ユニ・チャームは17日、使用済みの紙おむつを活用した再生品を公開した。技術的な課題はほぼクリアした試作段階で、2021年にも発売する。衛生面の懸念から従来、紙おむつは新品のパルプを原料に使用してきた。紙おむつは一般廃棄物として捨てられるケースが多く、環境負荷の低減につながりそうだ。
紙おむつの素材はパルプ5割、プラスチック3割、高吸水性ポリマー(SAP)2割で構成する。ユニ・チャームは15年、使用済みの紙おむつからパルプを取り出す独自の技術を開発し、オゾンで滅菌する方法で厚生労働省の基準をクリアした。再生品は新品のパルプを使った製品と比べても見分けがつかない。

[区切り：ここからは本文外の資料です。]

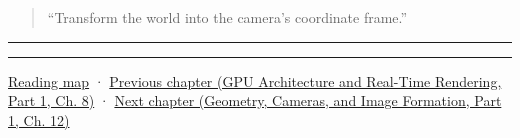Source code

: \begin{quote}
``Transform the world into the camera's coordinate frame.''
\end{quote}

\begin{center}\rule{0.5\linewidth}{0.5pt}\end{center}

\begin{center}\rule{0.5\linewidth}{0.5pt}\end{center}

\hyperref[volume-reading-map]{Reading map} · \href{../06-GPU-Architecture-and-Real-Time-Rendering-P01/main.pdf\#03-visual-computing-i-ch011-bvh-traversal-and-deterministic-evidence}{Previous chapter (GPU Architecture and Real-Time Rendering, Part 1, Ch. 8)} · \href{../03-Geometry-Cameras-and-Image-Formation-P01/main.pdf\#03-visual-computing-i-ch013-from-view-space-to-clip-space}{Next chapter (Geometry, Cameras, and Image Formation, Part 1, Ch. 12)}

再生品の価格は未定。使用済みの回収量を増やせれば、新品より材料を低く抑えられる可能性がある。ユニ・チャームは16年から鹿児島県志布志市と実証実験を実施し、ごみの分別時におむつの項目を設けている。ほかにも複数の自治体が関心を寄せており、協力する自治体を増やす考えだ。

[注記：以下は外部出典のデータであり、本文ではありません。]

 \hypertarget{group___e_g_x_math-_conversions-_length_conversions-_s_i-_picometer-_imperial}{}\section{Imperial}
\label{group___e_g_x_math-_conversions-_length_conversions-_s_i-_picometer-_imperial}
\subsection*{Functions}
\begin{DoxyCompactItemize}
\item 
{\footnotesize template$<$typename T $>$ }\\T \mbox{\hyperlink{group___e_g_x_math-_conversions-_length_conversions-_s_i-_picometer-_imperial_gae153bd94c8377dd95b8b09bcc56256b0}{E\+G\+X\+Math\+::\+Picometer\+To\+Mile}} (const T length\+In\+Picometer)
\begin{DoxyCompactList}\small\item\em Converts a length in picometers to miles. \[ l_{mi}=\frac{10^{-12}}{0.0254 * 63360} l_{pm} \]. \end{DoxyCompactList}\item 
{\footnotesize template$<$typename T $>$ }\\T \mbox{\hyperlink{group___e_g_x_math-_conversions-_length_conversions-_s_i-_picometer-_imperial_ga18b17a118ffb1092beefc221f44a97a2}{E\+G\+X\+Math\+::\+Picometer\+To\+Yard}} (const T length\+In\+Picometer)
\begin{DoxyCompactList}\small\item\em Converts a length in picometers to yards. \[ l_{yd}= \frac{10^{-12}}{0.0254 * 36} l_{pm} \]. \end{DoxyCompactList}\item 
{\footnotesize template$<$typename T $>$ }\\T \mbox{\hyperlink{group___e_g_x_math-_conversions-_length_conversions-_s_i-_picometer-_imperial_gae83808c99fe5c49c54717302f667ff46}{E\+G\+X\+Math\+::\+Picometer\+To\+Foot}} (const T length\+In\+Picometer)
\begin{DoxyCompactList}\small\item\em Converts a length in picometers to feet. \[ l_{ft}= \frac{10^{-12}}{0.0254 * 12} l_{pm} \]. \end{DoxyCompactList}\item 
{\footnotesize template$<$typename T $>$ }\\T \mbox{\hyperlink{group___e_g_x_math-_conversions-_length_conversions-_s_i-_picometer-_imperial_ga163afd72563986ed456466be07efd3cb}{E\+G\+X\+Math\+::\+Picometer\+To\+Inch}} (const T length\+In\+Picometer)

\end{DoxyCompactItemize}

紙おむつなど自社製品のリサイクルにメーカーが関与する動きは世界で広がっている。米プロクター・アンド・ギャンブルは17年からイタリア北部の自治体と組み、使用済み製品を回収する。英蘭ユニリーバは10月上旬に廃棄物ゼロを目指すと表明し、ごみの回収費用を負担する。花王も9月末、ごみの処理に関与する方針を示した。
日本では高齢化の進展で大人用紙おむつの使用量が増加し、焼却処理時に排出される二酸化炭素(CO2)が近年、問題となっている。